Before my first marriage, I liked this phrase couched in the Wiccan handfasting ceremonies I’d read. “So long as our love shall last.” It delighted me with its realism…with its implication of freedom. Before I read that statement, I never associated marriage with freedom or happiness. I saw it as duty, something to do for the sake of stability but ultimately one of many culturally expected choices that stand between you and life’s possibilities. I don’t remember what age I developed a distaste for marriage – certainly I still held a taste for romance. I just remember observing that the interesting, happy people, in relationships or not, were not the married people.
Of course, as I write this I’m in my second marriage. There is certainly love there, along with duty, promises made and the straightforward pragmatic appreciation of the stability we give each other. Marriage itself isn’t just a romantic proposition: you can’t actually live on the oxytocin high being in love gives you, and you couldn’t sustain that over years and still be alive. ((Or you wouldn’t be in very good shape if you were.)) Marriage, like it or not, is also a business arrangement. You’re partnering up your life and resources with another person’s life and resources. Ideally you pick well: someone you have fun and good sex with, who shares your perspective on child bearing and rearing and who finds your friendship just as enriching as your romance. In many ways, marriage isn’t romantic at all. It’s the reason that so many arranged marriages still actually work.
I married my first husband riding the high for a surprisingly long time, and when I came down I realized what huge mistakes we’d made in choosing each other. Ultimately, it was a total failure, but because I loved him I stayed for years after I realized how badly we’d erred in choosing each other. Then, one day, after almost a year of my ex husband barely touching me and rarely interacting with me, I woke up beside him one morning and realized that I no longer loved him.
It was a terrible moment, and while my self-loathing has passed, I hope never to revisit that blank feeling ever again. While I tend to suppress my emotions, I can feel at least some affection for the people around me, but in that moment on that morning I felt absolutely nothing for him, not annoyance, not welcome, not hate. Nothing.
The love no longer lasted. On my end, the marriage was done.
Unfortunately, my ex still loved me, or at least appeared to. And in our wedding vows, he declared his love to last “forever” whereas I had added “so long as it shall last.”
I had no idea how to navigate “what happens when it’s no longer mutual.” As a longtime carrier of unrequited love (happened to me a lot, possibly because of high anxiety levels) I felt powerful empathy for my ex’s situation, and I tried to make myself feel for him again and just couldn’t do it.

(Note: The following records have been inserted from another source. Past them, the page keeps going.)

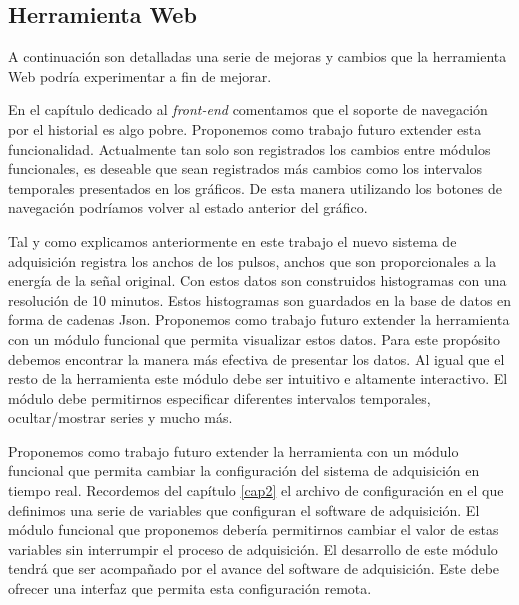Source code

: 	\subsection{Herramienta Web}
		A continuación son detalladas una serie de mejoras y cambios que la herramienta Web podría experimentar a fin de mejorar.
		\begin{description}[style=unboxed,leftmargin=0cm,labelwidth=1cm]
			\item[Extender el soporte de navegación por el historial]
				En el capítulo dedicado al \emph{front-end} comentamos que el soporte de navegación por el historial es algo pobre.
				Proponemos como trabajo futuro extender esta funcionalidad. Actualmente tan solo son registrados los cambios entre
				módulos funcionales, es deseable que sean registrados más cambios como los intervalos temporales presentados en los
				gráficos. De esta manera utilizando los botones de navegación podríamos volver al estado anterior del gráfico.
			\item[Anchos de pulso] 
				Tal y como explicamos anteriormente en este trabajo el nuevo sistema de adquisición registra los anchos de los pulsos,
				anchos que son proporcionales a la energía de la señal original. Con estos datos son construidos histogramas con una
				resolución de 10 minutos. Estos histogramas son guardados en la base de datos en forma de cadenas Json. Proponemos
				como trabajo futuro extender la herramienta con un módulo funcional que permita visualizar estos datos. Para este
				propósito debemos encontrar la manera más efectiva de presentar los datos.  Al igual que el resto de la herramienta
				este módulo debe ser intuitivo e altamente interactivo. El módulo debe permitirnos especificar diferentes intervalos
				temporales, ocultar/mostrar series y mucho más.
			\item[Configuración del sistema de adquisición]
				Proponemos como trabajo futuro extender la herramienta con un módulo funcional que permita cambiar la configuración
				del sistema de adquisición en tiempo real. Recordemos del capítulo \ref{cap2} el archivo de configuración en el que
				definimos una serie de variables que configuran el software de adquisición. El módulo funcional que proponemos debería
				permitirnos cambiar el valor de estas variables sin interrumpir el proceso de adquisición. El desarrollo de este
				módulo tendrá que ser acompañado por el avance del software de adquisición. Este debe ofrecer una interfaz que permita
				esta configuración remota.
			\item[Alarmas y Notificación]

\end{description}
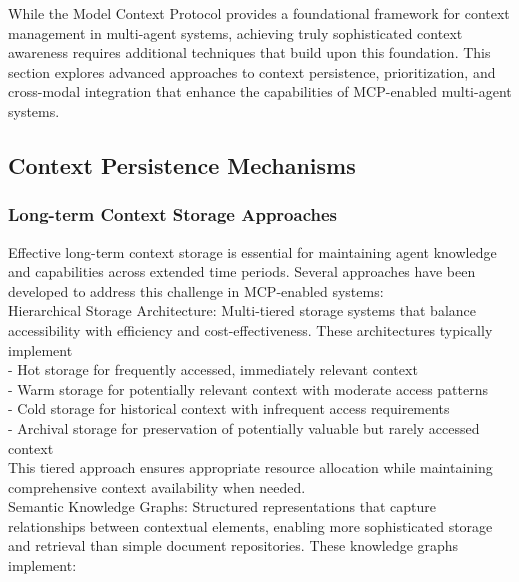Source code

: While the Model Context Protocol provides a foundational framework for context management in multi-agent systems, achieving truly sophisticated context awareness requires additional techniques that build upon this foundation. This section explores advanced approaches to context persistence, prioritization, and cross-modal integration that enhance the capabilities of MCP-enabled multi-agent systems.\\
\subsection{Context Persistence Mechanisms}
\subsubsection{Long-term Context Storage Approaches}
Effective long-term context storage is essential for maintaining agent knowledge and capabilities across extended time periods. Several approaches have been developed to address this challenge in MCP-enabled systems:\\ \newline
Hierarchical Storage Architecture: Multi-tiered storage systems that balance accessibility with efficiency and cost-effectiveness. These architectures typically implement\\ \newline
- Hot storage for frequently accessed, immediately relevant context\\ \newline
- Warm storage for potentially relevant context with moderate access patterns\\ \newline
- Cold storage for historical context with infrequent access requirements\\ \newline
- Archival storage for preservation of potentially valuable but rarely accessed context\\ \newline
This tiered approach ensures appropriate resource allocation while maintaining comprehensive context availability when needed.\\ \newline
Semantic Knowledge Graphs: Structured representations that capture relationships between contextual elements, enabling more sophisticated storage and retrieval than simple document repositories. These knowledge graphs implement:\\ \newline
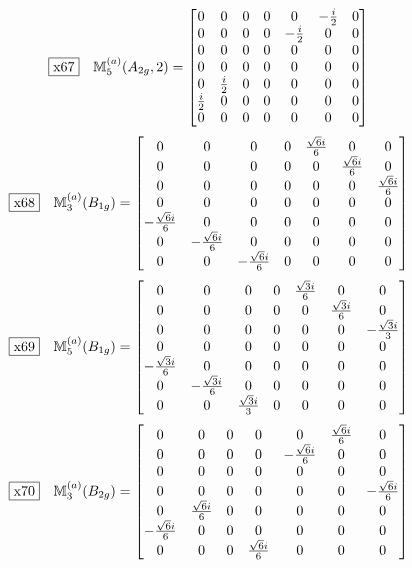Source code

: \documentclass[fleqn,10pt,landscape]{jsarticle}
\begin{document}
\begin{dmath*}
\fbox{x67}\quad \mathbb{M}_{5}^{(a)}(A_{2g},2)=\begin{bmatrix} 0 & 0 & 0 & 0 & 0 & - \frac{i}{2} & 0 \\ 0 & 0 & 0 & 0 & - \frac{i}{2} & 0 & 0 \\ 0 & 0 & 0 & 0 & 0 & 0 & 0 \\ 0 & 0 & 0 & 0 & 0 & 0 & 0 \\ 0 & \frac{i}{2} & 0 & 0 & 0 & 0 & 0 \\ \frac{i}{2} & 0 & 0 & 0 & 0 & 0 & 0 \\ 0 & 0 & 0 & 0 & 0 & 0 & 0 \end{bmatrix}
\end{dmath*}
\begin{dmath*}
\fbox{x68}\quad \mathbb{M}_{3}^{(a)}(B_{1g})=\begin{bmatrix} 0 & 0 & 0 & 0 & \frac{\sqrt{6} i}{6} & 0 & 0 \\ 0 & 0 & 0 & 0 & 0 & \frac{\sqrt{6} i}{6} & 0 \\ 0 & 0 & 0 & 0 & 0 & 0 & \frac{\sqrt{6} i}{6} \\ 0 & 0 & 0 & 0 & 0 & 0 & 0 \\ - \frac{\sqrt{6} i}{6} & 0 & 0 & 0 & 0 & 0 & 0 \\ 0 & - \frac{\sqrt{6} i}{6} & 0 & 0 & 0 & 0 & 0 \\ 0 & 0 & - \frac{\sqrt{6} i}{6} & 0 & 0 & 0 & 0 \end{bmatrix}
\end{dmath*}
\begin{dmath*}
\fbox{x69}\quad \mathbb{M}_{5}^{(a)}(B_{1g})=\begin{bmatrix} 0 & 0 & 0 & 0 & \frac{\sqrt{3} i}{6} & 0 & 0 \\ 0 & 0 & 0 & 0 & 0 & \frac{\sqrt{3} i}{6} & 0 \\ 0 & 0 & 0 & 0 & 0 & 0 & - \frac{\sqrt{3} i}{3} \\ 0 & 0 & 0 & 0 & 0 & 0 & 0 \\ - \frac{\sqrt{3} i}{6} & 0 & 0 & 0 & 0 & 0 & 0 \\ 0 & - \frac{\sqrt{3} i}{6} & 0 & 0 & 0 & 0 & 0 \\ 0 & 0 & \frac{\sqrt{3} i}{3} & 0 & 0 & 0 & 0 \end{bmatrix}
\end{dmath*}
\begin{dmath*}
\fbox{x70}\quad \mathbb{M}_{3}^{(a)}(B_{2g})=\begin{bmatrix} 0 & 0 & 0 & 0 & 0 & \frac{\sqrt{6} i}{6} & 0 \\ 0 & 0 & 0 & 0 & - \frac{\sqrt{6} i}{6} & 0 & 0 \\ 0 & 0 & 0 & 0 & 0 & 0 & 0 \\ 0 & 0 & 0 & 0 & 0 & 0 & - \frac{\sqrt{6} i}{6} \\ 0 & \frac{\sqrt{6} i}{6} & 0 & 0 & 0 & 0 & 0 \\ - \frac{\sqrt{6} i}{6} & 0 & 0 & 0 & 0 & 0 & 0 \\ 0 & 0 & 0 & \frac{\sqrt{6} i}{6} & 0 & 0 & 0 \end{bmatrix}
\end{dmath*}
\end{document}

So it left me with a moral dilemma: since he made the vow of forever, was I therefore required to stay forever? Certainly that’s how he intended it. But since I didn’t, and I didn’t love him anymore, was I obligated to leave?
As you can probably tell from my recent remarriage, I left. Right or wrong, there are limits to doing the right thing, and Wicca doesn’t promote the idea that martyrs receive their rewards in heaven for choosing to live miserably in the present. I left, and I had to trust karma to let me know if the decision was right or wrong – but certainly karma could not reverse that decision anymore than my ex could.
This leads to another concept: happiness as a moral value. Wicca/some neopaganism are among the only faiths that place a moral, if sometimes unconscious, value on happiness. But for now I’m sharing my experience and the dilemma of a lopsided “love lasting” scenario.